## Task statement
Go through the records and report each line holding the string "dribbble".

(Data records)

_____

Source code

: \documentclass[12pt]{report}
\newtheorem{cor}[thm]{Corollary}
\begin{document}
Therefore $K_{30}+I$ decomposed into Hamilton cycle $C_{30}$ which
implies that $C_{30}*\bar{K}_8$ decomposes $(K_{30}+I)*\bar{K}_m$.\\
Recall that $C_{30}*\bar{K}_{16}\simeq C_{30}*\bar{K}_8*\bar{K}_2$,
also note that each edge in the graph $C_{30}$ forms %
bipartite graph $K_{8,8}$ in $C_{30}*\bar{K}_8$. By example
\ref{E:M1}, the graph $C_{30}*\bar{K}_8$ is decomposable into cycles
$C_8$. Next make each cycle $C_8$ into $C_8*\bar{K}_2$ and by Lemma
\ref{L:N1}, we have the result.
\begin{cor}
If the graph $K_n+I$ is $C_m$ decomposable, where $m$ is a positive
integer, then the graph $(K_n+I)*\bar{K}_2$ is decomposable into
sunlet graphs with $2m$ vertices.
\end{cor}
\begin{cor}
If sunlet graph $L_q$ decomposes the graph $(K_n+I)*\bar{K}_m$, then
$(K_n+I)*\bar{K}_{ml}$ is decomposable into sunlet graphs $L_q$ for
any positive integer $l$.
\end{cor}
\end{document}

_____

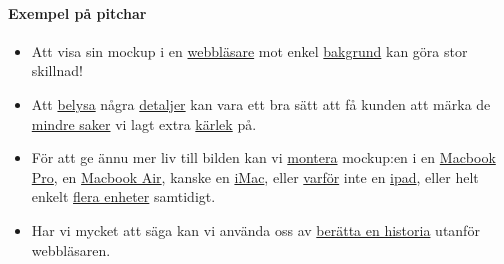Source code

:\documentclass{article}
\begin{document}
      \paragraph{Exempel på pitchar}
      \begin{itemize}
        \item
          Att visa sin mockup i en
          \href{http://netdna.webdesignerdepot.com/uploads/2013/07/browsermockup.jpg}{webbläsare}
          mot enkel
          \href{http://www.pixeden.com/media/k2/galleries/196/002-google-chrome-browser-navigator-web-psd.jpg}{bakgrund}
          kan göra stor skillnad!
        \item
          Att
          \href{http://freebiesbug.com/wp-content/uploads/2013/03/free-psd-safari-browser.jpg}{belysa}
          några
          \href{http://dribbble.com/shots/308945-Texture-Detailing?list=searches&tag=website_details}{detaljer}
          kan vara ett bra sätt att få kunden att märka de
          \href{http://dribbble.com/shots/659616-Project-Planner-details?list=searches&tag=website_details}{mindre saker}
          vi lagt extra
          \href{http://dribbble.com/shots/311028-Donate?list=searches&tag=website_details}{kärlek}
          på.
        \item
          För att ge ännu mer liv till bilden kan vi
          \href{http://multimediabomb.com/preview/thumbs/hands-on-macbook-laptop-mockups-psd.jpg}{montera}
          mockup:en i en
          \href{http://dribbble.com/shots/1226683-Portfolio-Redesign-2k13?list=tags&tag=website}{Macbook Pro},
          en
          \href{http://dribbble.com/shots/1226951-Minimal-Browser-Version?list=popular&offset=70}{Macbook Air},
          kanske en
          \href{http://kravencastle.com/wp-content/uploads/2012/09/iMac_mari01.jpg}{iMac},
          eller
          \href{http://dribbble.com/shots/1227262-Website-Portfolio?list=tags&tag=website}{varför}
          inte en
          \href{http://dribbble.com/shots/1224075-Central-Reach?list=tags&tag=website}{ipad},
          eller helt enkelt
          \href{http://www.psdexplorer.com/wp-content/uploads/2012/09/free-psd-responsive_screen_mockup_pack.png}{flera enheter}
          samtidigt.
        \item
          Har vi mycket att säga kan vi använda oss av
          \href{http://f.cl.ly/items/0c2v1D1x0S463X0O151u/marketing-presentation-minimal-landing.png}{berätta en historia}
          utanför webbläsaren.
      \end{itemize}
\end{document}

_____

## Task result
          \href{http://dribbble.com/shots/308945-Texture-Detailing?list=searches&tag=website_details}{detaljer}
          \href{http://dribbble.com/shots/659616-Project-Planner-details?list=searches&tag=website_details}{mindre saker}
          \href{http://dribbble.com/shots/311028-Donate?list=searches&tag=website_details}{kärlek}
          \href{http://dribbble.com/shots/1226683-Portfolio-Redesign-2k13?list=tags&tag=website}{Macbook Pro},
          \href{http://dribbble.com/shots/1226951-Minimal-Browser-Version?list=popular&offset=70}{Macbook Air},
          \href{http://dribbble.com/shots/1227262-Website-Portfolio?list=tags&tag=website}{varför}
          \href{http://dribbble.com/shots/1224075-Central-Reach?list=tags&tag=website}{ipad},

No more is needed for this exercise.